In general I like this idea. It might be hard from a consistency perspective. In general it's nice if the scheduler marks a task as gone before the task goes away, rather than the other way around. We would want the scheduler to know that this task was not reliably present. This might increase complexity a bit on the scheduler's state machine.

Alternatively we go ahead and speculatively delete data. In the common case it's fine and in the uncommon case we accept that we'll have to recompute.

fjetter · 2021-07-26T10:52:52Z

Similar behaviour to what your are describing was one of the reasons for the deadlocks in the recent months. Doing this consistently is very difficult.

I think AMM #4982 will already remove most of the problems motivating this since AMM could remove replicas on most workers while few are still using it. The delay of deletion of data on these few workers should not destabilize an entire cluster.

FWIW, I believe we could implement something like this on worker side for the few instances where the worker has the complete information (e.g. it has all dependents of a task in memory) but I'm not sure if this is a very common case.

I would suggest to hold off until AMM is somewhat operational and then try to estimate whether we perceive this still to be a problem.

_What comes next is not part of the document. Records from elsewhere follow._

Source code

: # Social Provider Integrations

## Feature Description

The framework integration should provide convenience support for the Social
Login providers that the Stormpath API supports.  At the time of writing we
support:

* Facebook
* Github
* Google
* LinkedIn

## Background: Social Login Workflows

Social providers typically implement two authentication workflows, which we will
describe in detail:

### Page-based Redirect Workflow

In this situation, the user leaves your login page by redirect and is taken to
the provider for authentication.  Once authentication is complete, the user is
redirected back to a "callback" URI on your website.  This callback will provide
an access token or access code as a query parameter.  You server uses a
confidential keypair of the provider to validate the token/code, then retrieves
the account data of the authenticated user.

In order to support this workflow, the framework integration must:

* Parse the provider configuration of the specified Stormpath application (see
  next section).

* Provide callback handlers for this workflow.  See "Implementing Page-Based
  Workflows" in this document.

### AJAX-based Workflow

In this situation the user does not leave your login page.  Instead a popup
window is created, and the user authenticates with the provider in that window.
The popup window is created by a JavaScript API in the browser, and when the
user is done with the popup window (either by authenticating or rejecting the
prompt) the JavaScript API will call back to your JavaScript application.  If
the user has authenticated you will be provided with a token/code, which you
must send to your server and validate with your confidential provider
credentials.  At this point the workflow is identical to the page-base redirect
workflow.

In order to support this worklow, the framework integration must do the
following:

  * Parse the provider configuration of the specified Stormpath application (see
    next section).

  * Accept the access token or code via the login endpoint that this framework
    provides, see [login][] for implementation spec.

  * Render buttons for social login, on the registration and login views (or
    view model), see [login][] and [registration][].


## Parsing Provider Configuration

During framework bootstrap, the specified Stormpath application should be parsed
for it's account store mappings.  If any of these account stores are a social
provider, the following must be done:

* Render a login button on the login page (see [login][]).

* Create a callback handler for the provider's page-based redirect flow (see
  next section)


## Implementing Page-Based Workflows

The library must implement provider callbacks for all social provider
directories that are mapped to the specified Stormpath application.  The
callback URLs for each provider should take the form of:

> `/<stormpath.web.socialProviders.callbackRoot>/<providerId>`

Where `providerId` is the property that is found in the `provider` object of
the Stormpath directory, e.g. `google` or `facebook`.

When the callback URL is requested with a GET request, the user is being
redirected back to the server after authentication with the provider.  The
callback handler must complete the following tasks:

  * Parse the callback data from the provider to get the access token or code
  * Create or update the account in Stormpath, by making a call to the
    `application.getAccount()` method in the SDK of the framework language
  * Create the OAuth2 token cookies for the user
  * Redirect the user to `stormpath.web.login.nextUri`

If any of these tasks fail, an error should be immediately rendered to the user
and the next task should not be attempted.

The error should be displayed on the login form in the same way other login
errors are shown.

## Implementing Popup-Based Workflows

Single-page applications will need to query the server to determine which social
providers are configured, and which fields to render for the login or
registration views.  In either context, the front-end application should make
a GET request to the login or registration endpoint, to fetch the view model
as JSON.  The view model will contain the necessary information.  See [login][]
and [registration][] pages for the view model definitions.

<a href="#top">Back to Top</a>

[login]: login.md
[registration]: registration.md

gjoseph92 · 2021-07-26T20:40:38Z

Would it help to address consistency by making it so once the scheduler has set this worker_releasable flag to True (or maybe this is even a transition state?), it treats the key as though it doesn't exist any more, and all responsibility for that key's lifecycle is handed off to the worker? So rather than trying to maintain consistency between the scheduler and worker (is this key gone yet?), we basically eliminate the state that needs to be made consistent. The only reason we can do that is because we're very strict about when keys can enter this worker_releasable state: we can guarantee no other worker or client will need them in the future, so why should the scheduler care anymore?

the few instances where the worker has the complete information (e.g. it has all dependents of a task in memory)

I think this is exactly the case I'm talking about. If we expand it a tiny bit from "has all dependents of a task in memory" to "has—or is about to have with this message—all dependents of a task in memory", then I don't think it's that uncommon. Our goal with the root task colocation is basically to make this happen as often as possible—we hope that all the dependents of a task get scheduled on the same worker where that task already lives.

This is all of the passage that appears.